Pantau Flash
HOME  ⁄  Ekonomi

Jangan Liar Komentari Rupiah, Ini Penjelasan dari Ahlinya

Oleh Nani Suherni
SHARE   :

Jangan Liar Komentari Rupiah, Ini Penjelasan dari Ahlinya

Pantau.com - Pelemahan rupiah yang terjadi beberapa waktu terakhir, di mana sempat menyentuh angka Rp15.000 per dolar Amerika Serikat, telah menimbulkan pertanyaan apakah Indonesia akan kembali masuk dalam krisis ekonomi dan keuangan.

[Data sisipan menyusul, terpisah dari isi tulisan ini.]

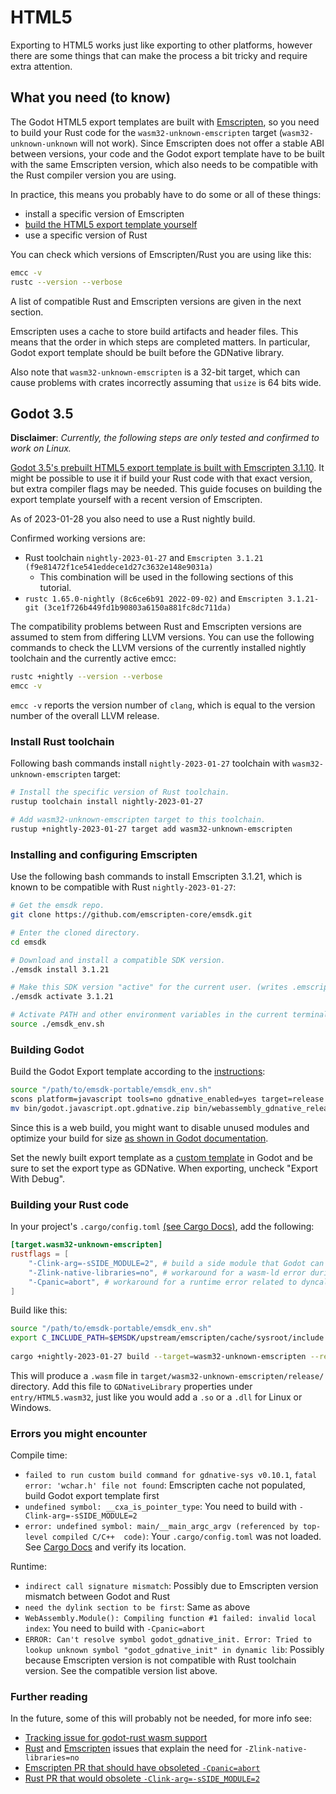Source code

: # HTML5

Exporting to HTML5 works just like exporting to other platforms, however there are some things that can make the process a bit tricky and require extra attention.

## What you need (to know)

The Godot HTML5 export templates are built with [Emscripten](https://emscripten.org/), so you need to build your Rust code for the `wasm32-unknown-emscripten` target (`wasm32-unknown-unknown` will not work). Since Emscripten does not offer a stable ABI between versions, your code and the Godot export template have to be built with the same Emscripten version, which also needs to be compatible with the Rust compiler version you are using.

In practice, this means you probably have to do some or all of these things:

* install a specific version of Emscripten
* [build the HTML5 export template yourself](https://docs.godotengine.org/en/stable/development/compiling/compiling_for_web.html) 
* use a specific version of Rust

You can check which versions of Emscripten/Rust you are using like this:

```bash
emcc -v
rustc --version --verbose
```

A list of compatible Rust and Emscripten versions are given in the next section.

Emscripten uses a cache to store build artifacts and header files. This means that the order in which steps are completed matters. In particular, Godot export template should be built before the GDNative library.

Also note that `wasm32-unknown-emscripten` is a 32-bit target, which can cause problems with crates incorrectly assuming that `usize` is 64 bits wide.

## Godot 3.5

**Disclaimer**: _Currently, the following steps are only tested and confirmed to work on Linux._

[Godot 3.5's prebuilt HTML5 export template is built with Emscripten 3.1.10](https://github.com/godotengine/godot/blob/3.5/.github/workflows/javascript_builds.yml). It might be possible to use it if build your Rust code with that exact version, but extra compiler flags may be needed. This guide focuses on building the export template yourself with a recent version of Emscripten.

As of 2023-01-28 you also need to use a Rust nightly build.

Confirmed working versions are:

* Rust toolchain `nightly-2023-01-27` and `Emscripten 3.1.21 (f9e81472f1ce541eddece1d27c3632e148e9031a)`
  * This combination will be used in the following sections of this tutorial.
* `rustc 1.65.0-nightly (8c6ce6b91 2022-09-02)` and `Emscripten 3.1.21-git (3ce1f726b449fd1b90803a6150a881fc8dc711da)`

The compatibility problems between Rust and Emscripten versions are assumed to stem from differing LLVM versions. You can use the following commands to check the LLVM versions of the currently installed nightly toolchain and the currently active emcc:

```bash
rustc +nightly --version --verbose
emcc -v
```

`emcc -v` reports the version number of `clang`, which is equal to the version number of the overall LLVM release.

### Install Rust toolchain

Following bash commands install `nightly-2023-01-27` toolchain with `wasm32-unknown-emscripten` target:

```bash
# Install the specific version of Rust toolchain.
rustup toolchain install nightly-2023-01-27

# Add wasm32-unknown-emscripten target to this toolchain.
rustup +nightly-2023-01-27 target add wasm32-unknown-emscripten
```

### Installing and configuring Emscripten

Use the following bash commands to install Emscripten 3.1.21, which is known to be compatible with Rust `nightly-2023-01-27`:

```bash
# Get the emsdk repo.
git clone https://github.com/emscripten-core/emsdk.git

# Enter the cloned directory.
cd emsdk

# Download and install a compatible SDK version.
./emsdk install 3.1.21

# Make this SDK version "active" for the current user. (writes .emscripten file)
./emsdk activate 3.1.21

# Activate PATH and other environment variables in the current terminal
source ./emsdk_env.sh
```

### Building Godot

Build the Godot Export template according to the [instructions](https://docs.godotengine.org/en/stable/development/compiling/compiling_for_web.html):

```bash
source "/path/to/emsdk-portable/emsdk_env.sh"
scons platform=javascript tools=no gdnative_enabled=yes target=release
mv bin/godot.javascript.opt.gdnative.zip bin/webassembly_gdnative_release.zip
```

Since this is a web build, you might want to disable unused modules and optimize your build for size [as shown in Godot documentation](https://docs.godotengine.org/en/stable/development/compiling/optimizing_for_size.html).

Set the newly built export template as a [custom template](https://user-images.githubusercontent.com/2171264/175822720-bcd2f1ff-0a1d-4495-9f9c-892d42e9bdcd.png) in Godot and be sure to set the export type as GDNative. When exporting, uncheck "Export With Debug".

### Building your Rust code

In your project's `.cargo/config.toml` [(see Cargo Docs)](https://doc.rust-lang.org/cargo/reference/config.html), add the following:

```toml
[target.wasm32-unknown-emscripten]
rustflags = [
	"-Clink-arg=-sSIDE_MODULE=2", # build a side module that Godot can load
	"-Zlink-native-libraries=no", # workaround for a wasm-ld error during linking
	"-Cpanic=abort", # workaround for a runtime error related to dyncalls
]
```

Build like this:

```bash
source "/path/to/emsdk-portable/emsdk_env.sh"
export C_INCLUDE_PATH=$EMSDK/upstream/emscripten/cache/sysroot/include
	
cargo +nightly-2023-01-27 build --target=wasm32-unknown-emscripten --release
```

This will produce a `.wasm` file in `target/wasm32-unknown-emscripten/release/` directory. Add this file to `GDNativeLibrary` properties under `entry/HTML5.wasm32`, just like you would add a `.so` or a `.dll` for Linux or Windows.

### Errors you might encounter

Compile time:
* `failed to run custom build command for gdnative-sys v0.10.1`, `fatal error: 'wchar.h' file not found`: Emscripten cache not populated, build Godot export template first
* `undefined symbol: __cxa_is_pointer_type`: You need to build with `-Clink-arg=-sSIDE_MODULE=2`
* `error: undefined symbol: main/__main_argc_argv (referenced by top-level compiled C/C++ 
code)`: Your `.cargo/config.toml` was not loaded. See [Cargo Docs](https://doc.rust-lang.org/cargo/reference/config.html) and verify its location.

Runtime:
* `indirect call signature mismatch`: Possibly due to Emscripten version mismatch between Godot and Rust
* `need the dylink section to be first`: Same as above
* `WebAssembly.Module(): Compiling function #1 failed: invalid local index`:  You need to build with `-Cpanic=abort`
* `ERROR: Can't resolve symbol godot_gdnative_init. Error: Tried to lookup unknown symbol "godot_gdnative_init" in dynamic lib`: Possibly because Emscripten version is not compatible with Rust toolchain version. See the compatible version list above.

### Further reading

In the future, some of this will probably not be needed, for more info see:
* [Tracking issue for godot-rust wasm support](https://github.com/godot-rust/godot-rust/issues/647)
* [Rust](https://github.com/rust-lang/rust/issues/98155) and [Emscripten](https://github.com/rust-lang/rust/pull/98303#issuecomment-1162172132) issues that explain the need for `-Zlink-native-libraries=no`
* [Emscripten PR that should have obsoleted `-Cpanic=abort`](https://github.com/emscripten-core/emscripten/pull/17328)
* [Rust PR that would obsolete `-Clink-arg=-sSIDE_MODULE=2`](https://github.com/rust-lang/rust/pull/98358)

Pengamat ekonomi Universitas Sam Ratulangi (Unsrat) Manado Agus Tony Poputra memberi jawaban untuk pertanyaan itu. Ia menilai respons berlebihan terhadap opini-opini yang menyudutkan dan seringkali liar.

Respons tersebut berupa membeli dolar atau mata uang asing lainnya untuk spekulasi dan perlindungan aset atau utang secara berlebihan, membeli barang-barang impor, atau berbahan baku impor secara panik, dan respons negatif sejenisnya.

Baca juga: Pengajuan Kartu Kredit Ditolak? Jangan-jangan Anda Sepelekan Hal Ini....

Hakikatnya, nilai tukar suatu mata uang terbentuk melalui suatu mekanisme sederhana, yaitu suplai dan permintaan mata uang asing.

Sepanjang proses tersebut terjadi karena cerminan pasar barang dan jasa, misalnya kegiatan ekspor-impor, investasi langsung asing, maupun transaksi pasar keuangan yang normal, maka volatilitas nilai tukar relatif kecil atau relatif stabil.

Namun sebaliknya, nilai tukar mata uang akan menjadi sesuatu yang kompleks dan tidak sesuai kondisi ekonomi riil (terdistorsi) apabila terjadi penggorengan suatu mata uang lewat pembangunan opini-opini yang diarahkan untuk kepentingan para pelaku keuangan yang rakus untuk mendapatkan keuntungan abnormal maupun oleh elit-elit politik yang ingin menjatuhkan ataupun membangun citra negatif terhadap pemerintah.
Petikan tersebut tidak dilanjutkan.